**BRIEF:** A faithful transcription of all the entries below is needed, without the pictures.

_ _ _ _ _

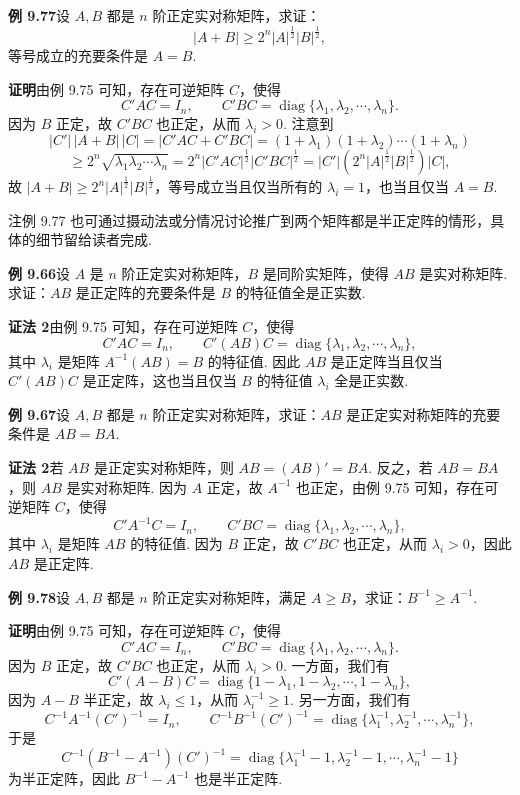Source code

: \documentclass[UTF8, 12pt, fontset=fandol, oneside]{ctexart}
\begin{document}
\noindent\textbf{例 9.77}\quad 设 $A,B$ 都是 $n$ 阶正定实对称矩阵，求证：
\[
|A+B|\ge2^n|A|^{\frac12}|B|^{\frac12},
\]
等号成立的充要条件是 $A=B$.

\noindent\textbf{证明}\quad 由例 9.75 可知，存在可逆矩阵 $C$，使得
\[
C'AC=I_n,\qquad C'BC=\operatorname{diag}\{\lambda_1,\lambda_2,\cdots,\lambda_n\}.
\]
因为 $B$ 正定，故 $C'BC$ 也正定，从而 $\lambda_i>0$. 注意到
\[
|C'|\,|A+B|\,|C|=|C'AC+C'BC|=(1+\lambda_1)(1+\lambda_2)\cdots(1+\lambda_n)
\]
\[
\ge2^n\sqrt{\lambda_1\lambda_2\cdots\lambda_n}
=2^n|C'AC|^{\frac12}|C'BC|^{\frac12}
=|C'|(2^n|A|^{\frac12}|B|^{\frac12})|C|,
\]
故 $|A+B|\ge2^n|A|^{\frac12}|B|^{\frac12}$，等号成立当且仅当所有的 $\lambda_i=1$，也当且仅当 $A=B$.

注\quad 例 9.77 也可通过摄动法或分情况讨论推广到两个矩阵都是半正定阵的情形，具体的细节留给读者完成.

\noindent\textbf{例 9.66}\quad 设 $A$ 是 $n$ 阶正定实对称矩阵，$B$ 是同阶实矩阵，使得 $AB$ 是实对称矩阵. 求证：$AB$ 是正定阵的充要条件是 $B$ 的特征值全是正实数.

\noindent\textbf{证法 2}\quad 由例 9.75 可知，存在可逆矩阵 $C$，使得
\[
C'AC=I_n,\qquad C'(AB)C=\operatorname{diag}\{\lambda_1,\lambda_2,\cdots,\lambda_n\},
\]
其中 $\lambda_i$ 是矩阵 $A^{-1}(AB)=B$ 的特征值. 因此 $AB$ 是正定阵当且仅当 $C'(AB)C$ 是正定阵，这也当且仅当 $B$ 的特征值 $\lambda_i$ 全是正实数.

\noindent\textbf{例 9.67}\quad 设 $A,B$ 都是 $n$ 阶正定实对称矩阵，求证：$AB$ 是正定实对称矩阵的充要条件是 $AB=BA$.

\noindent\textbf{证法 2}\quad 若 $AB$ 是正定实对称矩阵，则 $AB=(AB)'=BA$. 反之，若 $AB=BA$，则 $AB$ 是实对称矩阵. 因为 $A$ 正定，故 $A^{-1}$ 也正定，由例 9.75 可知，存在可逆矩阵 $C$，使得
\[
C'A^{-1}C=I_n,\qquad C'BC=\operatorname{diag}\{\lambda_1,\lambda_2,\cdots,\lambda_n\},
\]
其中 $\lambda_i$ 是矩阵 $AB$ 的特征值. 因为 $B$ 正定，故 $C'BC$ 也正定，从而 $\lambda_i>0$，因此 $AB$ 是正定阵.

\noindent\textbf{例 9.78}\quad 设 $A,B$ 都是 $n$ 阶正定实对称矩阵，满足 $A\ge B$，求证：$B^{-1}\ge A^{-1}$.

\noindent\textbf{证明}\quad 由例 9.75 可知，存在可逆矩阵 $C$，使得
\[
C'AC=I_n,\qquad C'BC=\operatorname{diag}\{\lambda_1,\lambda_2,\cdots,\lambda_n\}.
\]
因为 $B$ 正定，故 $C'BC$ 也正定，从而 $\lambda_i>0$. 一方面，我们有
\[
C'(A-B)C=\operatorname{diag}\{1-\lambda_1,1-\lambda_2,\cdots,1-\lambda_n\},
\]
因为 $A-B$ 半正定，故 $\lambda_i\le1$，从而 $\lambda_i^{-1}\ge1$. 另一方面，我们有
\[
C^{-1}A^{-1}(C')^{-1}=I_n,\qquad
C^{-1}B^{-1}(C')^{-1}=\operatorname{diag}\{\lambda_1^{-1},\lambda_2^{-1},\cdots,\lambda_n^{-1}\},
\]
于是
\[
C^{-1}(B^{-1}-A^{-1})(C')^{-1}
=\operatorname{diag}\{\lambda_1^{-1}-1,\lambda_2^{-1}-1,\cdots,\lambda_n^{-1}-1\}
\]
为半正定阵，因此 $B^{-1}-A^{-1}$ 也是半正定阵.
\end{document}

_ _ _ _ _

**FINISHED TASK:**
Source code

: \documentclass[UTF8, 12pt, fontset=fandol, oneside]{ctexart}
\begin{document}
\noindent\textbf{例 9.77}\quad 设 $A,B$ 都是 $n$ 阶正定实对称矩阵，求证：
\[
|A+B|\ge2^n|A|^{\frac12}|B|^{\frac12},
\]
等号成立的充要条件是 $A=B$.

\noindent\textbf{证明}\quad 由例 9.75 可知，存在可逆矩阵 $C$，使得
\[
C'AC=I_n,\qquad C'BC=\operatorname{diag}\{\lambda_1,\lambda_2,\cdots,\lambda_n\}.
\]
因为 $B$ 正定，故 $C'BC$ 也正定，从而 $\lambda_i>0$. 注意到
\[
|C'|\,|A+B|\,|C|=|C'AC+C'BC|=(1+\lambda_1)(1+\lambda_2)\cdots(1+\lambda_n)
\]
\[
\ge2^n\sqrt{\lambda_1\lambda_2\cdots\lambda_n}
=2^n|C'AC|^{\frac12}|C'BC|^{\frac12}
=|C'|(2^n|A|^{\frac12}|B|^{\frac12})|C|,
\]
故 $|A+B|\ge2^n|A|^{\frac12}|B|^{\frac12}$，等号成立当且仅当所有的 $\lambda_i=1$，也当且仅当 $A=B$.

注\quad 例 9.77 也可通过摄动法或分情况讨论推广到两个矩阵都是半正定阵的情形，具体的细节留给读者完成.

\noindent\textbf{例 9.66}\quad 设 $A$ 是 $n$ 阶正定实对称矩阵，$B$ 是同阶实矩阵，使得 $AB$ 是实对称矩阵. 求证：$AB$ 是正定阵的充要条件是 $B$ 的特征值全是正实数.

\noindent\textbf{证法 2}\quad 由例 9.75 可知，存在可逆矩阵 $C$，使得
\[
C'AC=I_n,\qquad C'(AB)C=\operatorname{diag}\{\lambda_1,\lambda_2,\cdots,\lambda_n\},
\]
其中 $\lambda_i$ 是矩阵 $A^{-1}(AB)=B$ 的特征值. 因此 $AB$ 是正定阵当且仅当 $C'(AB)C$ 是正定阵，这也当且仅当 $B$ 的特征值 $\lambda_i$ 全是正实数.

\noindent\textbf{例 9.67}\quad 设 $A,B$ 都是 $n$ 阶正定实对称矩阵，求证：$AB$ 是正定实对称矩阵的充要条件是 $AB=BA$.

\noindent\textbf{证法 2}\quad 若 $AB$ 是正定实对称矩阵，则 $AB=(AB)'=BA$. 反之，若 $AB=BA$，则 $AB$ 是实对称矩阵. 因为 $A$ 正定，故 $A^{-1}$ 也正定，由例 9.75 可知，存在可逆矩阵 $C$，使得
\[
C'A^{-1}C=I_n,\qquad C'BC=\operatorname{diag}\{\lambda_1,\lambda_2,\cdots,\lambda_n\},
\]
其中 $\lambda_i$ 是矩阵 $AB$ 的特征值. 因为 $B$ 正定，故 $C'BC$ 也正定，从而 $\lambda_i>0$，因此 $AB$ 是正定阵.

\noindent\textbf{例 9.78}\quad 设 $A,B$ 都是 $n$ 阶正定实对称矩阵，满足 $A\ge B$，求证：$B^{-1}\ge A^{-1}$.

\noindent\textbf{证明}\quad 由例 9.75 可知，存在可逆矩阵 $C$，使得
\[
C'AC=I_n,\qquad C'BC=\operatorname{diag}\{\lambda_1,\lambda_2,\cdots,\lambda_n\}.
\]
因为 $B$ 正定，故 $C'BC$ 也正定，从而 $\lambda_i>0$. 一方面，我们有
\[
C'(A-B)C=\operatorname{diag}\{1-\lambda_1,1-\lambda_2,\cdots,1-\lambda_n\},
\]
因为 $A-B$ 半正定，故 $\lambda_i\le1$，从而 $\lambda_i^{-1}\ge1$. 另一方面，我们有
\[
C^{-1}A^{-1}(C')^{-1}=I_n,\qquad
C^{-1}B^{-1}(C')^{-1}=\operatorname{diag}\{\lambda_1^{-1},\lambda_2^{-1},\cdots,\lambda_n^{-1}\},
\]
于是
\[
C^{-1}(B^{-1}-A^{-1})(C')^{-1}
=\operatorname{diag}\{\lambda_1^{-1}-1,\lambda_2^{-1}-1,\cdots,\lambda_n^{-1}-1\}
\]
为半正定阵，因此 $B^{-1}-A^{-1}$ 也是半正定阵.
\end{document}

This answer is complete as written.